# Large scale Cox regression with R (Big Data)

I am trying to run a Cox regression on a sample 2,000,000 row dataset as follows using only R. This is a direct translation of a PHREG in SAS. The sample is representative of the structure of the original dataset.

##
library(survival)

### Replace 100000 by 2,000,000

test <- data.frame(start=runif(100000,1,100), stop=runif(100000,101,300), censor=round(runif(100000,0,1)), testfactor=round(runif(100000,1,11)))

test$testfactorf <- as.factor(test$testfactor)
summ <- coxph(Surv(start,stop,censor) ~ relevel(testfactorf, 2), test)

# summary(summ)
##

user  system elapsed
9.400   0.090   9.481


The main challenge is in the compute time for the original dataset (2m rows). As far as I understand, in SAS this could take up to 1 day, ... but at least it finishes.

• Running the example with only 100,000 observations take only 9 seconds.

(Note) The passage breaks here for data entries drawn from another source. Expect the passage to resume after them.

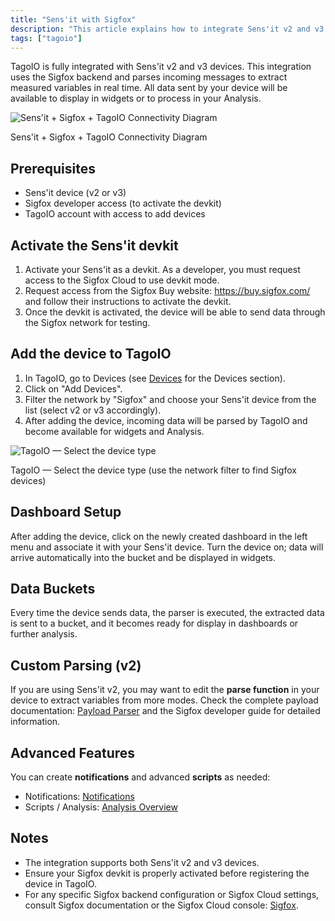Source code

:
 ```yaml
---
title: "Sens'it with Sigfox"
description: "This article explains how to integrate Sens'it v2 and v3 devices with TagoIO using the Sigfox backend, how to activate a Sens'it devkit, and how to add the device to TagoIO so its data can be displayed or processed."
tags: ["tagoio"]
---
```


TagoIO is fully integrated with Sens'it v2 and v3 devices. This integration uses
the Sigfox backend and parses incoming messages to extract measured variables in
real time. All data sent by your device will be available to display in widgets
or to process in your Analysis.

![Sens'it + Sigfox + TagoIO Connectivity Diagram](/docs_imagem/tagoio/sensit-with-sigfox-2.png)

Sens'it + Sigfox + TagoIO Connectivity Diagram

## Prerequisites

- Sens'it device (v2 or v3)
- Sigfox developer access (to activate the devkit)
- TagoIO account with access to add devices

## Activate the Sens'it devkit

1. Activate your Sens'it as a devkit. As a developer, you must request access to
   the Sigfox Cloud to use devkit mode.
2. Request access from the Sigfox Buy website: https://buy.sigfox.com/ and
   follow their instructions to activate the devkit.
3. Once the devkit is activated, the device will be able to send data through
   the Sigfox network for testing.

## Add the device to TagoIO

1. In TagoIO, go to Devices (see [Devices](/docs/tagoio/devices/) for the
   Devices section).
2. Click on "Add Devices".
3. Filter the network by "Sigfox" and choose your Sens'it device from the list
   (select v2 or v3 accordingly).
4. After adding the device, incoming data will be parsed by TagoIO and become
   available for widgets and Analysis.

![TagoIO — Select the device type](/docs_imagem/tagoio/sensit-with-sigfox-2.png)

TagoIO — Select the device type (use the network filter to find Sigfox devices)

## Dashboard Setup

After adding the device, click on the newly created dashboard in the left menu
and associate it with your Sens'it device. Turn the device on; data will arrive
automatically into the bucket and be displayed in widgets.

## Data Buckets

Every time the device sends data, the parser is executed, the extracted data is
sent to a bucket, and it becomes ready for display in dashboards or further
analysis.

## Custom Parsing (v2)

If you are using Sens'it v2, you may want to edit the **parse function** in your
device to extract variables from more modes. Check the complete payload
documentation: [Payload Parser](/docs/tagocore/resources/device/payload-parser.md) and the
Sigfox developer guide for detailed information.

## Advanced Features

You can create **notifications** and advanced **scripts** as needed:

- Notifications: [Notifications](/docs/tagoio/getting-started/notification.md)
- Scripts / Analysis: [Analysis Overview](/docs/tagoio/analysis/)

## Notes

- The integration supports both Sens'it v2 and v3 devices.
- Ensure your Sigfox devkit is properly activated before registering the device
  in TagoIO.
- For any specific Sigfox backend configuration or Sigfox Cloud settings,
  consult Sigfox documentation or the Sigfox Cloud console:
  [Sigfox](/docs/tagoio/integrations/networks/sigfox/sigfox.md).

Thereafter the time increases almost quadratically for every 100,000 increment in the number of observations.

• I have not found any means to parallelize the operation (e.g., we can leverage a 48-core machine if this was possible)

• Neither biglm nor any package from Revolution Analytics is available for Cox regression, and so I cannot leverage those.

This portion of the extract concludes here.